### [Work request]
Even the shortest line counts, so transcribe all the data exactly.

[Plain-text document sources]
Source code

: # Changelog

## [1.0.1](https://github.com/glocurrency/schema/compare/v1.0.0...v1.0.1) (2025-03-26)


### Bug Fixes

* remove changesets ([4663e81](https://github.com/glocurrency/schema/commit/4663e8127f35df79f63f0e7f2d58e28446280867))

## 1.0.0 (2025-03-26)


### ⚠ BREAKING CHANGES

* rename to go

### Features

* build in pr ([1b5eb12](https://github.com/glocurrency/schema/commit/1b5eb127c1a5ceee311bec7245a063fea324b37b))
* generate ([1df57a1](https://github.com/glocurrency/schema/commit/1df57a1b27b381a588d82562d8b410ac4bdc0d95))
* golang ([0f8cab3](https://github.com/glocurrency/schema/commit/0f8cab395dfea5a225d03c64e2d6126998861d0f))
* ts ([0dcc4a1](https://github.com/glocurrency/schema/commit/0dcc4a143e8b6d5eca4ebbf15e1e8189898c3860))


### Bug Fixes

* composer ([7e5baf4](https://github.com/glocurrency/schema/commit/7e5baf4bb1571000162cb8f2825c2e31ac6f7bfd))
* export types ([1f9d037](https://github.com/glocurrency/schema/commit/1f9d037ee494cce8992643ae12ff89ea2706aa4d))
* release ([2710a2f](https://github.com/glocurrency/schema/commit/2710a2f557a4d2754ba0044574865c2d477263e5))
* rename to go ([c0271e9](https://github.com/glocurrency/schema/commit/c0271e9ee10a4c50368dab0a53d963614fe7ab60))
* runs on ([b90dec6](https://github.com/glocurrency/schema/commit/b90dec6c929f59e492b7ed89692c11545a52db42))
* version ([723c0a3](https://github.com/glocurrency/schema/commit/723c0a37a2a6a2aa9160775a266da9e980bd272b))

### [Solved problem]
Source code

: # Changelog

## [1.0.1](https://github.com/glocurrency/schema/compare/v1.0.0...v1.0.1) (2025-03-26)


### Bug Fixes

* remove changesets ([4663e81](https://github.com/glocurrency/schema/commit/4663e8127f35df79f63f0e7f2d58e28446280867))

## 1.0.0 (2025-03-26)


### ⚠ BREAKING CHANGES

* rename to go

### Features

* build in pr ([1b5eb12](https://github.com/glocurrency/schema/commit/1b5eb127c1a5ceee311bec7245a063fea324b37b))
* generate ([1df57a1](https://github.com/glocurrency/schema/commit/1df57a1b27b381a588d82562d8b410ac4bdc0d95))
* golang ([0f8cab3](https://github.com/glocurrency/schema/commit/0f8cab395dfea5a225d03c64e2d6126998861d0f))
* ts ([0dcc4a1](https://github.com/glocurrency/schema/commit/0dcc4a143e8b6d5eca4ebbf15e1e8189898c3860))


### Bug Fixes

* composer ([7e5baf4](https://github.com/glocurrency/schema/commit/7e5baf4bb1571000162cb8f2825c2e31ac6f7bfd))
* export types ([1f9d037](https://github.com/glocurrency/schema/commit/1f9d037ee494cce8992643ae12ff89ea2706aa4d))
* release ([2710a2f](https://github.com/glocurrency/schema/commit/2710a2f557a4d2754ba0044574865c2d477263e5))
* rename to go ([c0271e9](https://github.com/glocurrency/schema/commit/c0271e9ee10a4c50368dab0a53d963614fe7ab60))
* runs on ([b90dec6](https://github.com/glocurrency/schema/commit/b90dec6c929f59e492b7ed89692c11545a52db42))
* version ([723c0a3](https://github.com/glocurrency/schema/commit/723c0a37a2a6a2aa9160775a266da9e980bd272b))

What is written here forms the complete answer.